The Long Tail covers the same basic ground and is superior.
Software copying (and by software, I mean anything that can be
digitized, so that included video games, music, movies, TV shows,
even books) proves that, with the right technology, communism can
work.
Hear me out.
What is open-source software except "common ownership of the means
of production"? It's free and is made by people basically for free.
Pirated movies and music is similar, in a way. It's really hard to
charge for something that is available for free. In terms of
digital content, a large amount of it is now basically free,
because the cost to make more is nil, and the data can be freely
copied. So, if the cost to make more content is nothing, the basic
inefficiencies in a communistic system are irrelavent.
Now, this doesn't happen to non-digital real world things (cars,
sofas, Pepsi)-yet. But the moment somebody invents a Star Trek-like
replicator, Ford is going to have to starting suing people who
replicate Mustangs.
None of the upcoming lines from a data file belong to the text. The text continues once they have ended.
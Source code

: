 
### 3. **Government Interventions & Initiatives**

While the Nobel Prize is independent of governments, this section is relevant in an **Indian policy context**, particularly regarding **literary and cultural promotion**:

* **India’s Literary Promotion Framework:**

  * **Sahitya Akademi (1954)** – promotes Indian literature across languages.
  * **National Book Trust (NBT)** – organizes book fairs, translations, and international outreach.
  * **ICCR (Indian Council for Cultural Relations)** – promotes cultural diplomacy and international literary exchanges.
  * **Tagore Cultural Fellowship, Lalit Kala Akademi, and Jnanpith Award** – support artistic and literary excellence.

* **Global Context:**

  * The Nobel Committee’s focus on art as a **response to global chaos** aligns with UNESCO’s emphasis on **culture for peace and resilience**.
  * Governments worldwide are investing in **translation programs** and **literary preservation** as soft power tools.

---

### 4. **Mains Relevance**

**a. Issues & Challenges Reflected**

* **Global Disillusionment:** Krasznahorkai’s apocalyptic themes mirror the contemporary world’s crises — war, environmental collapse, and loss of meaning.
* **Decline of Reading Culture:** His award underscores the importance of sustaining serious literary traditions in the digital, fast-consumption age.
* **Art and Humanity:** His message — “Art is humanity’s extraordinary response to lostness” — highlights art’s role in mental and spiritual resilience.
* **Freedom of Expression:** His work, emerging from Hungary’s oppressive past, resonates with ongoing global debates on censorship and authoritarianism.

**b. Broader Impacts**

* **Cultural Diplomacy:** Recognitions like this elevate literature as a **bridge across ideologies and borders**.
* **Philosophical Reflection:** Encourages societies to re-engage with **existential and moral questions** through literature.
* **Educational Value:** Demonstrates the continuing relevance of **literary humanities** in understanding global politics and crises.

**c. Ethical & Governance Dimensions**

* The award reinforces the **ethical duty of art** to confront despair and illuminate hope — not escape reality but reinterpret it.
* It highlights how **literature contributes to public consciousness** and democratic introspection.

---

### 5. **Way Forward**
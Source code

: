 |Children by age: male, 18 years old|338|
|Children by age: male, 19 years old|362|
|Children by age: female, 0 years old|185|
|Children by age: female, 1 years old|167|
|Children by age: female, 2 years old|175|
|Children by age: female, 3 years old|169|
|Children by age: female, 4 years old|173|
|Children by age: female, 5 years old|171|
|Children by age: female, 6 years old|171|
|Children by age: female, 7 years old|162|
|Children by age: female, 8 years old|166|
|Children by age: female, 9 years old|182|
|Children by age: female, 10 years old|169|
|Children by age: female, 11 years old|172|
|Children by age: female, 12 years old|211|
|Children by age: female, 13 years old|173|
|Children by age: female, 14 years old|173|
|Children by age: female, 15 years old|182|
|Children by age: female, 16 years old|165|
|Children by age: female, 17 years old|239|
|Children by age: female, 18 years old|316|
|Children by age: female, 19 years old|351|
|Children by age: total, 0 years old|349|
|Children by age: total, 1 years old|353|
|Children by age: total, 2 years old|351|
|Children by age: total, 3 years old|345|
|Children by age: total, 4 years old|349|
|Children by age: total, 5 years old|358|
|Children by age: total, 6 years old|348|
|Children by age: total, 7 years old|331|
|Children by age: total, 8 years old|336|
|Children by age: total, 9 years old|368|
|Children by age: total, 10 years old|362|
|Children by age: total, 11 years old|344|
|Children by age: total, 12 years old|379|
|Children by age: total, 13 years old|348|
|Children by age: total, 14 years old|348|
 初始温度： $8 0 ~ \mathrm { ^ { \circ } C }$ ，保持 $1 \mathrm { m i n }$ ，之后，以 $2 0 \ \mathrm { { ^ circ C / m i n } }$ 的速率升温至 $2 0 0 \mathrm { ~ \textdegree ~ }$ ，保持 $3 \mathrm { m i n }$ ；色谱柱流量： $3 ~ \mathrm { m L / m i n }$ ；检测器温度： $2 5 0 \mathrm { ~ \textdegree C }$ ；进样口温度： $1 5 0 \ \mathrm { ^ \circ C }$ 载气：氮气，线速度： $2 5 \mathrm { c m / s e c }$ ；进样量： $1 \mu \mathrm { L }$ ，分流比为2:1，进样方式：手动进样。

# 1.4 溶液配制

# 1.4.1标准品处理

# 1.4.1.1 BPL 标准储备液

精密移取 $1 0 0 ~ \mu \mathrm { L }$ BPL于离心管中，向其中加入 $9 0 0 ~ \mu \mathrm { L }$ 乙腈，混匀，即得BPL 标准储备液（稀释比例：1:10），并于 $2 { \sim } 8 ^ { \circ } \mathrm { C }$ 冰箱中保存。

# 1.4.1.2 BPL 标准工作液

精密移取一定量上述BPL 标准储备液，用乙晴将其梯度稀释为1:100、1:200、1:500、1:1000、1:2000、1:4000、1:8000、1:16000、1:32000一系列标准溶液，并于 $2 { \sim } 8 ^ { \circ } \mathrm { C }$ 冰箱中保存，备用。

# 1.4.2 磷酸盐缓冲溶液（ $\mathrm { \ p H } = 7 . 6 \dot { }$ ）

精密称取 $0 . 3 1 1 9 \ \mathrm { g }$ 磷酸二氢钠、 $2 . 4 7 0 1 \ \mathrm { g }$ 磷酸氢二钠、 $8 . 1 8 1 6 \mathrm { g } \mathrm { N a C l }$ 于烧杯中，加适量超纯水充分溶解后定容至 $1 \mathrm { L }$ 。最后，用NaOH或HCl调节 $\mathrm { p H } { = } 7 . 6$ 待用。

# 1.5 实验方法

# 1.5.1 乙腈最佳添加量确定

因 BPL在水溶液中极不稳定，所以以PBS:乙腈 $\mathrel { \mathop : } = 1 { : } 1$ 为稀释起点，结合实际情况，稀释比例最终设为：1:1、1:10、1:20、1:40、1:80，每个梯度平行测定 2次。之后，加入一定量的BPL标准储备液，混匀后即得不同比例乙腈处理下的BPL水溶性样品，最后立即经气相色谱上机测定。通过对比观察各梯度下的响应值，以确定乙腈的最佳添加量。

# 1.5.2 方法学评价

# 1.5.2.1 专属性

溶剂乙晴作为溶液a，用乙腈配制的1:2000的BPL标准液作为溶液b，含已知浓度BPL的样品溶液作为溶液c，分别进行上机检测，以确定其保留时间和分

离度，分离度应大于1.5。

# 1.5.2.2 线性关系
After a replicator is invented (assuming such
is possible), the capitalistic economy as we know it will soon
collapse. Of course, that's not going to happen any time soon.
Now, this doesn't happen to non-digital real world things
(cars, sofas, Pepsi)-yet.
Arrrrrr, why does me ale tastes like... ones and zeros!?
How Youth Culture Is Reinventing Capitalism
Lame subtitle. Must have been added by a committee. Capitalism by
its very nature is "reinvented" every second by all who participate
in it, young and old.
Who gives a fuck about anything when Grand Theft Auto IV is fucking only fucking 20 fucking days a-fucking-way from fucking being fucking released?
What is open-source software except "common ownership of the
means of production"?
Well, first thing it is is NOT THAT. Open-source software (at least
the copyright) is owned by the creators of the software. The
license allows you to use it in more ways ways than a closed source
license, but if you violate the license, you lose your right to use
it and/or can be sued. It is no different than closed source except
for allowing the user to do more with it.
Arrrr
Say, matey, does they make a Grand Theft
Booty??
Sargasso Sea Edition?
Before it comes up, Im going to rant, sort of a prerant.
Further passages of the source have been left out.